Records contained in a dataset
☆ ☆ ☆ ☆ ☆

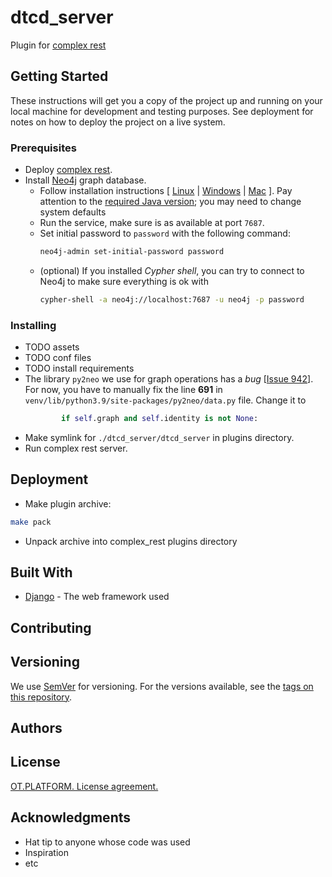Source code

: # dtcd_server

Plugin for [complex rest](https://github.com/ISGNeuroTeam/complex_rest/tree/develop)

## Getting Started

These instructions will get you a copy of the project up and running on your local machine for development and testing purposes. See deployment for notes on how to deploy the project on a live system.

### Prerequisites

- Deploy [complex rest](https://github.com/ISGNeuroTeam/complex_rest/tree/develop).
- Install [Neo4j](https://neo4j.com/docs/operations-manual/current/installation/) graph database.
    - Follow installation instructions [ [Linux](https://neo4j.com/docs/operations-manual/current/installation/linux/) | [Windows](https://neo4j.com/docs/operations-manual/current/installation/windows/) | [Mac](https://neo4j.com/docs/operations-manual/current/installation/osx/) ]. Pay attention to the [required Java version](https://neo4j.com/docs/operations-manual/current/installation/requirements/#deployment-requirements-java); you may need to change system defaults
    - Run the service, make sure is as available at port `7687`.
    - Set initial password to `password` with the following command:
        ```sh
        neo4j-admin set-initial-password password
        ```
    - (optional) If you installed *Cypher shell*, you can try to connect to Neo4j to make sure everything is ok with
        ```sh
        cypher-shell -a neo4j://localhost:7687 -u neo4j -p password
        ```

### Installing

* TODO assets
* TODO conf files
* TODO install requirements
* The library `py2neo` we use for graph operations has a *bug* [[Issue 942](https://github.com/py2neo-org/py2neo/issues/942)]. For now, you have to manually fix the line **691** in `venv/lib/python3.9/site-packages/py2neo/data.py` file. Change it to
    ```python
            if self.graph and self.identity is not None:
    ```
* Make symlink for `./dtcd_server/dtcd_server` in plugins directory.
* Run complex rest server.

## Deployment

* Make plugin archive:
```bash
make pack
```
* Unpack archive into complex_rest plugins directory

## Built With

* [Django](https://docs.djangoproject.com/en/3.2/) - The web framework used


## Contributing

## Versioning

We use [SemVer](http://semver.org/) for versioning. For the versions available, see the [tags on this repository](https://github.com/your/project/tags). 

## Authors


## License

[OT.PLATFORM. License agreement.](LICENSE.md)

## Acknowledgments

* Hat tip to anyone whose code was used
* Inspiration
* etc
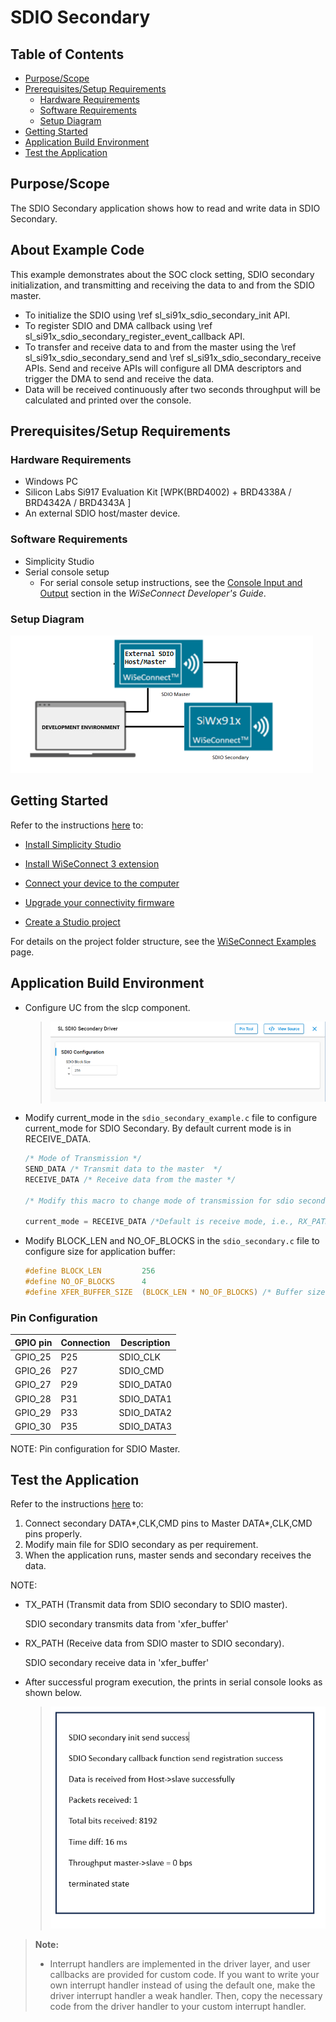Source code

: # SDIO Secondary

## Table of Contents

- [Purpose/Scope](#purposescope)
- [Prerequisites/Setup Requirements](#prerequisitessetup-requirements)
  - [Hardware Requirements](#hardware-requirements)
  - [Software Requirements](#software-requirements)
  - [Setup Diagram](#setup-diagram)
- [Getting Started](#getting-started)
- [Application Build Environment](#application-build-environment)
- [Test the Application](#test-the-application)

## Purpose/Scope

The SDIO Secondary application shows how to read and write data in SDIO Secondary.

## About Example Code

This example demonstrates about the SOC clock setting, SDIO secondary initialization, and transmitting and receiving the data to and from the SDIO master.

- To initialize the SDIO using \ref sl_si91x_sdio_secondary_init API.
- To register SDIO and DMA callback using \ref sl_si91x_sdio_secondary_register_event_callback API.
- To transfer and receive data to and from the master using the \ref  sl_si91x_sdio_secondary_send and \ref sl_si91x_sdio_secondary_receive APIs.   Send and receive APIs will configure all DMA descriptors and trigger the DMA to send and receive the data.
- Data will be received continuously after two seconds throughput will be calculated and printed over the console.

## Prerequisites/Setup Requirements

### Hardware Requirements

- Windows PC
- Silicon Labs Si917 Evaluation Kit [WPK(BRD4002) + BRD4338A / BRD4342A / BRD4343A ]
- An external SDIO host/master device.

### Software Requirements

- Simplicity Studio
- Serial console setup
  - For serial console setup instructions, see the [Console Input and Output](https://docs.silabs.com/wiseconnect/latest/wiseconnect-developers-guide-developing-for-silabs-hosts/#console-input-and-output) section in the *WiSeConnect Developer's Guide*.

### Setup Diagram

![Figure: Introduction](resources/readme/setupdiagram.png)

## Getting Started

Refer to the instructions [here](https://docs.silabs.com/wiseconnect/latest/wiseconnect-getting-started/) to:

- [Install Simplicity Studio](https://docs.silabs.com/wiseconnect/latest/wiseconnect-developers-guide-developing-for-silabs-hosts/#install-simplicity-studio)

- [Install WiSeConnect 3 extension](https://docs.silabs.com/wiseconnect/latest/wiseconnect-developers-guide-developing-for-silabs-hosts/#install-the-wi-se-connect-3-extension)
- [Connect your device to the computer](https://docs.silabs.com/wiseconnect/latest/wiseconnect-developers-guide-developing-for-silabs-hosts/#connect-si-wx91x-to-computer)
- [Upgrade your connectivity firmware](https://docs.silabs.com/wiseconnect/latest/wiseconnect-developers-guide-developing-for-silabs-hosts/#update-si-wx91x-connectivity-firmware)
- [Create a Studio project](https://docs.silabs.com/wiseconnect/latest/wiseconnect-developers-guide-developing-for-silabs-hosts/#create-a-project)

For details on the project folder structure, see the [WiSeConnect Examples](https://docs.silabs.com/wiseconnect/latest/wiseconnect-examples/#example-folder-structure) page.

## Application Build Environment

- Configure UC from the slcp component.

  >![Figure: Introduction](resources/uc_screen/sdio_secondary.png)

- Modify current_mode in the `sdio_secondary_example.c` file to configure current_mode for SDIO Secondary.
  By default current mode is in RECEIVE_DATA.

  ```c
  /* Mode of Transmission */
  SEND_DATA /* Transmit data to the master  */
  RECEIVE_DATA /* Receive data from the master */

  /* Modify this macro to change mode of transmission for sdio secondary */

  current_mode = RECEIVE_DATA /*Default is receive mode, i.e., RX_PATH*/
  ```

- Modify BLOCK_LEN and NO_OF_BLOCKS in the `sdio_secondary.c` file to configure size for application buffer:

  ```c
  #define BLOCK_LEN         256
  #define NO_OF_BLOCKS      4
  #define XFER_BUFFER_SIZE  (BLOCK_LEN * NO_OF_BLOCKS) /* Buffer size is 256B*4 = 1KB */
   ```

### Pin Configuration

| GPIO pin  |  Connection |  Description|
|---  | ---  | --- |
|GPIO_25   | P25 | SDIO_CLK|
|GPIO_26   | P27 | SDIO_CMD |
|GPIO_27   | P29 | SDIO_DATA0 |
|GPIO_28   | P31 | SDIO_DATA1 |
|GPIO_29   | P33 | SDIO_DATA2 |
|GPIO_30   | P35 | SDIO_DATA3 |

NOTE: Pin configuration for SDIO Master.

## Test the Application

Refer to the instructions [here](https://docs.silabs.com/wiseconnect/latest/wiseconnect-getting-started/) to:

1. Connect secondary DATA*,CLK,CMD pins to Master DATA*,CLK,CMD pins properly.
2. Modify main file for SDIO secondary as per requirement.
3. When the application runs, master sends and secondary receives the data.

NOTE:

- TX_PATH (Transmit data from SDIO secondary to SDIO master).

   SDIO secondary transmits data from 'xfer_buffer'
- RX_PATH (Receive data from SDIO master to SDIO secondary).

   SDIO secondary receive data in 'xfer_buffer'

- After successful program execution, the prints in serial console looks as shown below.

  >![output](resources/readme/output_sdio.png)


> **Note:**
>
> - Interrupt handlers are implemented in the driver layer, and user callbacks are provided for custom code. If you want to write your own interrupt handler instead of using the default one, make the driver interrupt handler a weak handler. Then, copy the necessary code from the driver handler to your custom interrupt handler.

☆ ☆ ☆ ☆ ☆

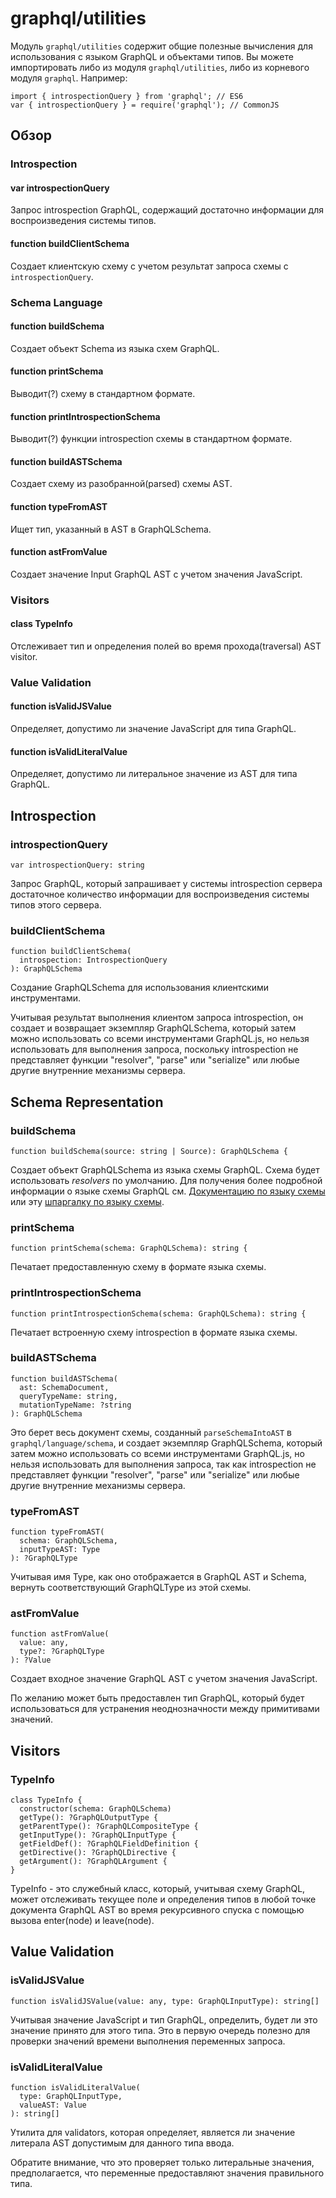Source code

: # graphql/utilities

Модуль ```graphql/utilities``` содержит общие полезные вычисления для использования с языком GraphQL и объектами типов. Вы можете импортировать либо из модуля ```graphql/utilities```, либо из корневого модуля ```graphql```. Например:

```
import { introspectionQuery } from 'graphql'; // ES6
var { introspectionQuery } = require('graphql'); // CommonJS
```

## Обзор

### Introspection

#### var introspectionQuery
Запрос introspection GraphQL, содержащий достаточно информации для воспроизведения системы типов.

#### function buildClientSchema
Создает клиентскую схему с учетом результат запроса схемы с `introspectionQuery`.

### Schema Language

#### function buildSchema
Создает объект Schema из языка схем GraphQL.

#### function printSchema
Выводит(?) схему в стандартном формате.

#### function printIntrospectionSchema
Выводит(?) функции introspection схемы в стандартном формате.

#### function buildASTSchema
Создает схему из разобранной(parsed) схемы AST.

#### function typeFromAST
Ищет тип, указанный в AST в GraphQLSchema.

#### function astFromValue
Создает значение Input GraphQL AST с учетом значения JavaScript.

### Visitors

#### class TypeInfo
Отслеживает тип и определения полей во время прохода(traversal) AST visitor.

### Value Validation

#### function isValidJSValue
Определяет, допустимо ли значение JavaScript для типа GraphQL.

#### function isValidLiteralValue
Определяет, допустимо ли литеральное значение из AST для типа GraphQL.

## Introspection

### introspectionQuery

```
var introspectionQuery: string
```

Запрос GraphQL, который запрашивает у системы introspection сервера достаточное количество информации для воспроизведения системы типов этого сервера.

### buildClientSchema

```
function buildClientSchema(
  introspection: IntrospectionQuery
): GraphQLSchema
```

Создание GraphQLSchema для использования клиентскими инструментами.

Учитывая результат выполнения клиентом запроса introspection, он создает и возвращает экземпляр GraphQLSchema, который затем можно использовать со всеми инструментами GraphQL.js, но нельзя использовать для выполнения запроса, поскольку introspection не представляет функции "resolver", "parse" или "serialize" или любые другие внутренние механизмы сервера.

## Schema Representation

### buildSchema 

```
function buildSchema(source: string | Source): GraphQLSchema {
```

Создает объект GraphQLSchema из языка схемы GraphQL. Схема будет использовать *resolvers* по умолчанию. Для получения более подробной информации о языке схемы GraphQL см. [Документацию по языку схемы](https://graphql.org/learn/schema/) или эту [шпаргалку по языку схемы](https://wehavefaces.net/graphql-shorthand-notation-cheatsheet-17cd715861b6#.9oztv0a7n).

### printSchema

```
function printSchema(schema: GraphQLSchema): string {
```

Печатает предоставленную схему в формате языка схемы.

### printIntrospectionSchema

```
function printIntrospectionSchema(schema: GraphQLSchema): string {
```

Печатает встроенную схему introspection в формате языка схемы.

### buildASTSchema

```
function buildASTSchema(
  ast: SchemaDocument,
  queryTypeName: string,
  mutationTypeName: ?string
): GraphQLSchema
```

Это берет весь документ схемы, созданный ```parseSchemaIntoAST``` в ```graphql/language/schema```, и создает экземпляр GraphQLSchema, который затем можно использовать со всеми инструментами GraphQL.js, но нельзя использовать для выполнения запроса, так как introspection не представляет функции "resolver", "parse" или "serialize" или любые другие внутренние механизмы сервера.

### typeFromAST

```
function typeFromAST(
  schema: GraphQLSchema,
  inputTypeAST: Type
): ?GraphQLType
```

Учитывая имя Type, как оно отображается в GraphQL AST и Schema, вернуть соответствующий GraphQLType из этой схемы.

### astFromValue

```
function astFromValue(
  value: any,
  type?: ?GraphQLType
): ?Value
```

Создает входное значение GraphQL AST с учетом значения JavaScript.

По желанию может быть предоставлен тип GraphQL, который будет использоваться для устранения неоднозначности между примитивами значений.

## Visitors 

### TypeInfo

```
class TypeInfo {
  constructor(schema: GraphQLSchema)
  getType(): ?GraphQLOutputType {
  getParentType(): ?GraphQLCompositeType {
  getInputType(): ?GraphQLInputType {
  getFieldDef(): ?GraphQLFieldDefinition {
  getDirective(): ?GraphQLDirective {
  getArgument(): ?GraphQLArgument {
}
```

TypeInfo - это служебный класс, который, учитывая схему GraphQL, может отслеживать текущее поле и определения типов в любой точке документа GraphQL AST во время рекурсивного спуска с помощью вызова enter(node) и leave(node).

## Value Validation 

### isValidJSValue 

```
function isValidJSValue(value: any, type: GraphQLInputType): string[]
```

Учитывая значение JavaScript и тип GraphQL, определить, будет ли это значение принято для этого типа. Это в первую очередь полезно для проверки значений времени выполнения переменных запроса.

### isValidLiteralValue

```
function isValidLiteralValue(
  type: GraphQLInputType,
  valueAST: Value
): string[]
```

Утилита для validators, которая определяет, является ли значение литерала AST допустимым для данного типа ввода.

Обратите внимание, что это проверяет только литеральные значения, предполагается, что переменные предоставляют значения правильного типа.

☆ ☆ ☆ ☆ ☆

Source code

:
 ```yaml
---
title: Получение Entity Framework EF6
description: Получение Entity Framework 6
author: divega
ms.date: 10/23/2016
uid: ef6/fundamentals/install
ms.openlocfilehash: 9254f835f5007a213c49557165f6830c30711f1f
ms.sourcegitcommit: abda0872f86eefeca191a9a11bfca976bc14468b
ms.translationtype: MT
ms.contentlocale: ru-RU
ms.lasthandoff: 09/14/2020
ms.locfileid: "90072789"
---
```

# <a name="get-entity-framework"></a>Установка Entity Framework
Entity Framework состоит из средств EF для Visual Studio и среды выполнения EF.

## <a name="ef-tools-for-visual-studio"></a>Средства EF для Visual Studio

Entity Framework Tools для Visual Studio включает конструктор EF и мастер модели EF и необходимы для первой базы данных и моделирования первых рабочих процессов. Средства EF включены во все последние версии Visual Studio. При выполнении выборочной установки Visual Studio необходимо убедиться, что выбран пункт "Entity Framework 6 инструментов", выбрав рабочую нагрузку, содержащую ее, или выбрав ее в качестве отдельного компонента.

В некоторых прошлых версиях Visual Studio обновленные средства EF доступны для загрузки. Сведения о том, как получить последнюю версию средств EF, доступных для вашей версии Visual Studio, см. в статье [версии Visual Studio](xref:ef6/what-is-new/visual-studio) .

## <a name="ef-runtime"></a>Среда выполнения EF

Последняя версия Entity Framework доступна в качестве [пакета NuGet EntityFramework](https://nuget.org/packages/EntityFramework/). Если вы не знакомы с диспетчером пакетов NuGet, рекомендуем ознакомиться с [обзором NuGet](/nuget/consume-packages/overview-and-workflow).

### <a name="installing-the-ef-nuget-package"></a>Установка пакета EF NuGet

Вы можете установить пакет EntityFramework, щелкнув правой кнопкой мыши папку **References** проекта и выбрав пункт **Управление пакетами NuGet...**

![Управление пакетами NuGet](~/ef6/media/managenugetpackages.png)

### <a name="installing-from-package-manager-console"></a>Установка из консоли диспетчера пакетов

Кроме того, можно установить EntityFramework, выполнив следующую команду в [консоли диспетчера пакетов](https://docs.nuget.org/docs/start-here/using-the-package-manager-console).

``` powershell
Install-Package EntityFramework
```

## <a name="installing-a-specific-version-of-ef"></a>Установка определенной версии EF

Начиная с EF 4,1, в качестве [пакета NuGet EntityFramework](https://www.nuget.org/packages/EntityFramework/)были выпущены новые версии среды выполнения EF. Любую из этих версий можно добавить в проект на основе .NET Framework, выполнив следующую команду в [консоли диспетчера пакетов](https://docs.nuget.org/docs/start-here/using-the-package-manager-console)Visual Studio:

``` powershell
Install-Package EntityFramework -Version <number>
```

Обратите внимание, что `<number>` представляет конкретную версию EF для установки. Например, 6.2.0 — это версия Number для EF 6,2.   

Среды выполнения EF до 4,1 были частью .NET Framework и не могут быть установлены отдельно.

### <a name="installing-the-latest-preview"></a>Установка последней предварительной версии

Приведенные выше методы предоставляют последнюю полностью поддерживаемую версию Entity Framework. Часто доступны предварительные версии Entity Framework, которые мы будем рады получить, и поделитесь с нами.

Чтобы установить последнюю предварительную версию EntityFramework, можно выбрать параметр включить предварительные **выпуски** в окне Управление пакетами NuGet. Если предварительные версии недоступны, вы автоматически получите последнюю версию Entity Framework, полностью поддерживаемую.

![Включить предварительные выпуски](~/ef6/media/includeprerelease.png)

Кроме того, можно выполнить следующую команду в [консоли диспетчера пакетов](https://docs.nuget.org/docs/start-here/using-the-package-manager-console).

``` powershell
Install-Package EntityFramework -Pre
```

☆ ☆ ☆ ☆ ☆

> _PROMPT_: Look through the records for the word "время". Every line that has it should be copied.

> _ANSWER SECTION_:
Отслеживает тип и определения полей во время прохода(traversal) AST visitor.
TypeInfo - это служебный класс, который, учитывая схему GraphQL, может отслеживать текущее поле и определения типов в любой точке документа GraphQL AST во время рекурсивного спуска с помощью вызова enter(node) и leave(node).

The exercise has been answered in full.